O que nos conduziu a publicização de nossa posição foi o fato de terem sido esgotadas todas as possibilidades de negociação nos espaços institucionais ordinários, sem que houvesse até o momento alguma mudança concreta no regimento que indique que a IV CESM será realizada da forma que consideramos adequada.
No dia 20/05 foi convocada uma reunião ampliada com o Colegiado de Coordenadores Municipais de Saúde Mental do Estado, na qual divulgamos publicamente a situação e nossa posição diante dos fatos.
No dia 21/05 foi realizada uma reunião extraordinária com o Pleno do Conselho Estadual, onde alguns pontos de divergência foram novamente discutidos, sem, no entanto, que a ATSM tivesse espaço para se colocar, sob alegação que só conselheiros têm direito a voz nessa plenária. Como resultado, as mesmas diretrizes discrepantes foram mantidas e todos os pontos polêmicos que poderiam ser objeto de destaque na
leitura do regulamento na plenária da Conferência Estadual foram retirados, impedindo assim que sejam discutidos e aprovados por esta.

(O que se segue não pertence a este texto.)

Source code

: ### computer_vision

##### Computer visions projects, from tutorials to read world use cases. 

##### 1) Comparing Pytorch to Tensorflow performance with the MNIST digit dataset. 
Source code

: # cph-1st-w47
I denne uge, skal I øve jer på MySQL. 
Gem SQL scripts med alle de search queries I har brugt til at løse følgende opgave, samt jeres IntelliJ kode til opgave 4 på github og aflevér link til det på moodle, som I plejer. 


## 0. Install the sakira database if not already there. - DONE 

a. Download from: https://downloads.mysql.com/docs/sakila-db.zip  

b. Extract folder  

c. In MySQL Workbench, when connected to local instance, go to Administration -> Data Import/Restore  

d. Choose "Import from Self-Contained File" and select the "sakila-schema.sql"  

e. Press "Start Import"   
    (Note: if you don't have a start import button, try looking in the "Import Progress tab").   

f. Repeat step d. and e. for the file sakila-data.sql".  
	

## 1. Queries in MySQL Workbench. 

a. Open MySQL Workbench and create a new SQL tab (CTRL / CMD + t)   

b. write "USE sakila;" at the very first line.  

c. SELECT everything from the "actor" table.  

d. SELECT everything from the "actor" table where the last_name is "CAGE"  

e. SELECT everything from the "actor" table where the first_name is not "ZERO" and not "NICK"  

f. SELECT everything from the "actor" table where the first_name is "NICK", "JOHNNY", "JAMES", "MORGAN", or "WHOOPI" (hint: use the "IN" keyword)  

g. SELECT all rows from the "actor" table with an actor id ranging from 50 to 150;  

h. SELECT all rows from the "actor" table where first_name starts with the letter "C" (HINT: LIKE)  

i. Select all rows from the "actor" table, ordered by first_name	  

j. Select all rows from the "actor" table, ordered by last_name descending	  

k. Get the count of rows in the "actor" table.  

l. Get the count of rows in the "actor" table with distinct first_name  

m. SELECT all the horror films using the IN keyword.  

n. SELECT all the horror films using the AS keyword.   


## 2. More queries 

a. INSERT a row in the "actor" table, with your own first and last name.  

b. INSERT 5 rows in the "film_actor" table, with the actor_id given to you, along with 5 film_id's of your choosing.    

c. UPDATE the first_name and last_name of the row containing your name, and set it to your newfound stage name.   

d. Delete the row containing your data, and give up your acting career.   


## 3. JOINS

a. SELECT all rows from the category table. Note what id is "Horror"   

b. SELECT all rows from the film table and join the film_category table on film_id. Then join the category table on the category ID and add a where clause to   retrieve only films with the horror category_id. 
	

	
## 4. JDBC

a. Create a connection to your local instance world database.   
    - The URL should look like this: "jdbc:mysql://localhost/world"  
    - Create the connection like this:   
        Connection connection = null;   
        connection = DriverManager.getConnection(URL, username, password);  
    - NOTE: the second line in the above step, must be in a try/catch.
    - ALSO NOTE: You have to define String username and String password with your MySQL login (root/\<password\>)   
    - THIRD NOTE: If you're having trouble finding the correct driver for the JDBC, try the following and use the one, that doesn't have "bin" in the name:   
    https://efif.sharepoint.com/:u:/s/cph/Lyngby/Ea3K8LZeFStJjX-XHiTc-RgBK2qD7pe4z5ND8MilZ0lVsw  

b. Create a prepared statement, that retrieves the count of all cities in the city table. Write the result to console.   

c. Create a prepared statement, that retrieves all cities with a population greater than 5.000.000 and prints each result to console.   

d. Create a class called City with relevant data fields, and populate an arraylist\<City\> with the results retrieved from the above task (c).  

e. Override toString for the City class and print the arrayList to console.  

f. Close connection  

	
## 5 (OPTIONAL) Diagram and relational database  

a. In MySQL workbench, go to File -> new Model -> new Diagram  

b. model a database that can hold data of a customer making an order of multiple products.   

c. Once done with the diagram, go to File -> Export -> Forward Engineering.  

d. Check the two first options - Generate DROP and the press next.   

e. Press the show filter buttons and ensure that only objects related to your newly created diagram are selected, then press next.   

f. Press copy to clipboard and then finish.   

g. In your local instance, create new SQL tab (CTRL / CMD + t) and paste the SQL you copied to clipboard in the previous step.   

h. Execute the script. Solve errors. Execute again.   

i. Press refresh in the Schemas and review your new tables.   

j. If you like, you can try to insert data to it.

Diante da gravidade da situação, enviamos um documento à Comissão Organizadora da IV Conferência Nacional com os questionamentos já apresentados, para que a Nacional possa proceder aos encaminhamentos pertinentes.
Numa direção compartilhada com a Comissão Organizadora da IV Conferência Nacional de SM, a Área Técnica do Estado até a presente data se mantém no processo da Conferência Estadual, na tentativa de reverter os pontos discrepantes considerados por nós como inegociáveis, a saber:
1. Garantir que as eleições para delegados que irão participar da Etapa nacional sejam realizadas na Etapa Estadual de forma transparente, no último dia da Conferência Estadual, imediatamente após a discussão das
propostas e anterior à Plenária Final.
2. Garantir a apresentação, discussão e inclusão de novas propostas pelos Grupos de Trabalho.
3. Garantir a presença da Área Técnica de Saúde Mental na Conferência Estadual de forma integral e efetiva na apresentação, discussão e construção das Propostas nos Grupos de Trabalho.
Diante do cenário da Reforma Psiquiátrica, composto por vários jogos de forças e repleto de tensionamentos imanentes ao campo público, a equipe tem se colocado como foco de resistências no enfrentamento de processos que destituem o Movimento da Reforma e a reorientação do modelo de cuidado em saúde mental. Esta resistência como afirmação do campo público, deve ter seu momento de fortalecimento e celebração no espaço de construção coletiva que deve culminar com a Conferência Estadual. A realização da Conferência, sem a garantia de que os pontos acima serão reconsiderados, coloca em questão uma década de trabalho em direção à consolidação da Reforma Psiquiátrica no Estado e o projeto que esta área técnica vem defendendo
com afinco para a saúde mental.
Entendemos ser este um momento fundamental do nosso trabalho como gestores: o de garantir que a Conferência se constitua como um fórum realmente político, democrático e coletivo de debates e pactuações.